TASK OBJECTIVE
Output every entry below exactly, without its pictures.

----

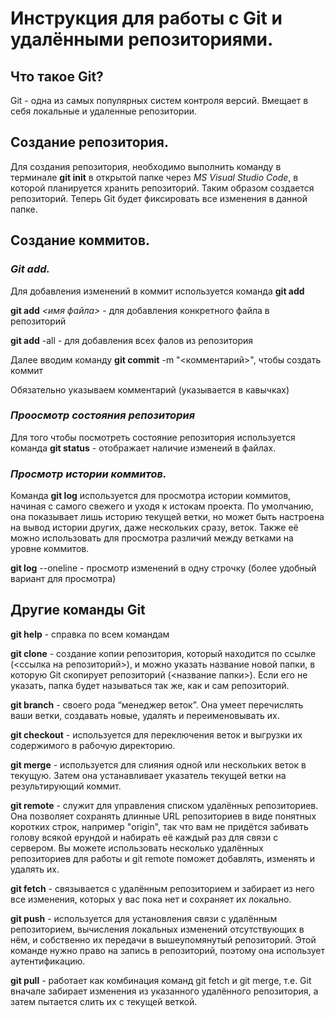 
# Инструкция для работы с Git и удалёнными репозиториями. #

## Что такое Git?

Git - одна из самых популярных систем контроля версий. Вмещает в себя локальные и удаленные репозитории.

## Создание репозитория.

Для создания репозитория, необходимо выполнить команду в терминале **git init** в открытой папке через *MS Visual Studio Code*, в которой планируется хранить репозиторий. Таким образом создается репозиторий.
Теперь Git будет фиксировать все изменения в данной папке.

## Создание коммитов.

### *Git add.*

Для добавления изменений в коммит используется команда **git add** 

**git add** *<имя файла>* - для добавления конкретного файла в репозиторий

**git add** -all - для добавления всех фалов из репозитория

Далее вводим команду **git commit** -m "<комментарий>", чтобы создать коммит

Обязательно указываем комментарий (указывается в кавычках)

### *Проосмотр состояния репозитория*

Для того чтобы посмотреть состояние репозитория используется команда **git status** - отображает наличие изменеий в файлах.

### *Просмотр истории коммитов.*

Команда **git log** используется для просмотра истории коммитов, начиная с самого свежего и уходя к истокам проекта. По умолчанию, она показывает лишь историю текущей ветки, но может быть настроена на вывод истории других, даже нескольких сразу, веток. Также её можно использовать для просмотра различий между ветками на уровне коммитов.

**git log** --oneline - просмотр изменений в одну строчку (более удобный вариант для просмотра)

## Другие команды Git

**git help** - справка по всем командам

**git clone** - создание копии репозитория, который находится по ссылке (<ссылка на репозиторий>), и можно указать название новой папки, в которую Git скопирует репозиторий (<название папки>). Если его не указать, папка будет называться так же, как и сам репозиторий.

**git branch** - своего рода “менеджер веток”. Она умеет перечислять ваши ветки, создавать новые, удалять и переименовывать их.

**git checkout** - используется для переключения веток и выгрузки их содержимого в рабочую директорию.

**git merge** - используется для слияния одной или нескольких веток в текущую. Затем она устанавливает указатель текущей ветки на результирующий коммит.

**git remote** - служит для управления списком удалённых репозиториев. Она позволяет сохранять длинные URL репозиториев в виде понятных коротких строк, например "origin", так что вам не придётся забивать голову всякой ерундой и набирать её каждый раз для связи с сервером. Вы можете использовать несколько удалённых репозиториев для работы и git remote поможет добавлять, изменять и удалять их. 

**git fetch** - связывается с удалённым репозиторием и забирает из него все изменения, которых у вас пока нет и сохраняет их локально.

**git push** - используется для установления связи с удалённым репозиторием, вычисления локальных изменений отсутствующих в нём, и собственно их передачи в вышеупомянутый репозиторий. Этой команде нужно право на запись в репозиторий, поэтому она использует аутентификацию.

**git pull** - работает как комбинация команд git fetch и git merge, т.е. Git вначале забирает изменения из указанного удалённого репозитория, а затем пытается слить их с текущей веткой.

----

RESPONSE TO THE TASK
# Инструкция для работы с Git и удалёнными репозиториями. #

## Что такое Git?

Git - одна из самых популярных систем контроля версий. Вмещает в себя локальные и удаленные репозитории.

## Создание репозитория.

Для создания репозитория, необходимо выполнить команду в терминале **git init** в открытой папке через *MS Visual Studio Code*, в которой планируется хранить репозиторий. Таким образом создается репозиторий.
Теперь Git будет фиксировать все изменения в данной папке.

## Создание коммитов.

### *Git add.*

Для добавления изменений в коммит используется команда **git add** 

**git add** *<имя файла>* - для добавления конкретного файла в репозиторий

**git add** -all - для добавления всех фалов из репозитория

Далее вводим команду **git commit** -m "<комментарий>", чтобы создать коммит

Обязательно указываем комментарий (указывается в кавычках)

### *Проосмотр состояния репозитория*

Для того чтобы посмотреть состояние репозитория используется команда **git status** - отображает наличие изменеий в файлах.

### *Просмотр истории коммитов.*

Команда **git log** используется для просмотра истории коммитов, начиная с самого свежего и уходя к истокам проекта. По умолчанию, она показывает лишь историю текущей ветки, но может быть настроена на вывод истории других, даже нескольких сразу, веток. Также её можно использовать для просмотра различий между ветками на уровне коммитов.

**git log** --oneline - просмотр изменений в одну строчку (более удобный вариант для просмотра)

## Другие команды Git

**git help** - справка по всем командам

**git clone** - создание копии репозитория, который находится по ссылке (<ссылка на репозиторий>), и можно указать название новой папки, в которую Git скопирует репозиторий (<название папки>). Если его не указать, папка будет называться так же, как и сам репозиторий.

**git branch** - своего рода “менеджер веток”. Она умеет перечислять ваши ветки, создавать новые, удалять и переименовывать их.

**git checkout** - используется для переключения веток и выгрузки их содержимого в рабочую директорию.

**git merge** - используется для слияния одной или нескольких веток в текущую. Затем она устанавливает указатель текущей ветки на результирующий коммит.

**git remote** - служит для управления списком удалённых репозиториев. Она позволяет сохранять длинные URL репозиториев в виде понятных коротких строк, например "origin", так что вам не придётся забивать голову всякой ерундой и набирать её каждый раз для связи с сервером. Вы можете использовать несколько удалённых репозиториев для работы и git remote поможет добавлять, изменять и удалять их. 

**git fetch** - связывается с удалённым репозиторием и забирает из него все изменения, которых у вас пока нет и сохраняет их локально.

**git push** - используется для установления связи с удалённым репозиторием, вычисления локальных изменений отсутствующих в нём, и собственно их передачи в вышеупомянутый репозиторий. Этой команде нужно право на запись в репозиторий, поэтому она использует аутентификацию.

**git pull** - работает как комбинация команд git fetch и git merge, т.е. Git вначале забирает изменения из указанного удалённого репозитория, а затем пытается слить их с текущей веткой.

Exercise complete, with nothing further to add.